> _Aim of the task_
Search the data below for the word "시뮬레이션" and report how many lines contain it. Nothing but the number is needed.

> _Data records_
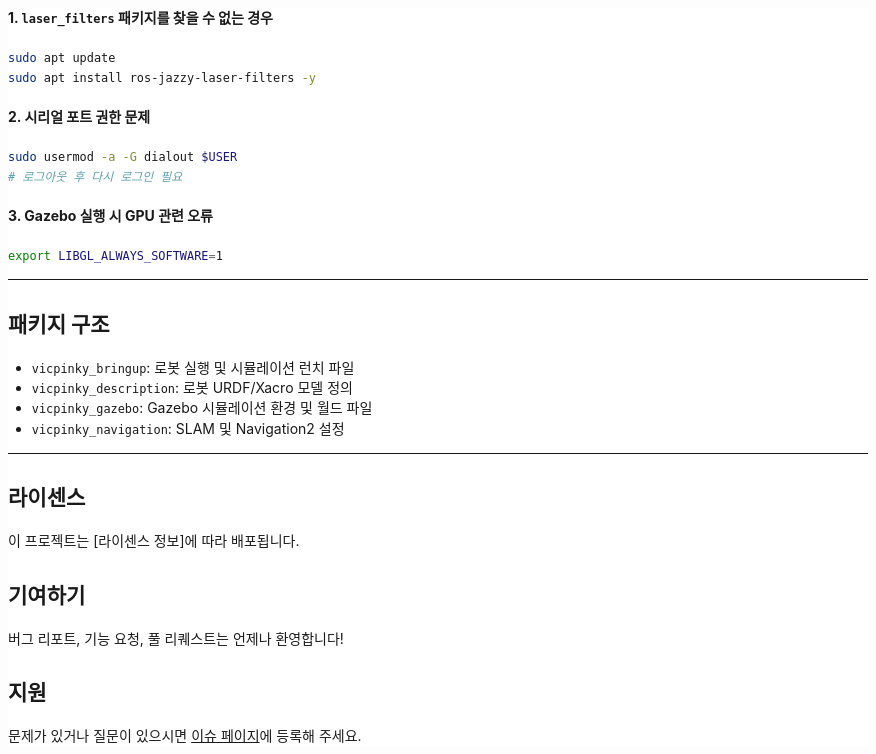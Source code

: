 #### 1. `laser_filters` 패키지를 찾을 수 없는 경우
```bash
sudo apt update
sudo apt install ros-jazzy-laser-filters -y
```

#### 2. 시리얼 포트 권한 문제
```bash
sudo usermod -a -G dialout $USER
# 로그아웃 후 다시 로그인 필요
```

#### 3. Gazebo 실행 시 GPU 관련 오류
```bash
export LIBGL_ALWAYS_SOFTWARE=1
```

---

## 패키지 구조

- `vicpinky_bringup`: 로봇 실행 및 시뮬레이션 런치 파일
- `vicpinky_description`: 로봇 URDF/Xacro 모델 정의
- `vicpinky_gazebo`: Gazebo 시뮬레이션 환경 및 월드 파일
- `vicpinky_navigation`: SLAM 및 Navigation2 설정

---

## 라이센스

이 프로젝트는 [라이센스 정보]에 따라 배포됩니다.

## 기여하기

버그 리포트, 기능 요청, 풀 리퀘스트는 언제나 환영합니다!

## 지원

문제가 있거나 질문이 있으시면 [이슈 페이지](https://github.com/pinklab-art/vic_pinky/issues)에 등록해 주세요.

> _Result of the task_
2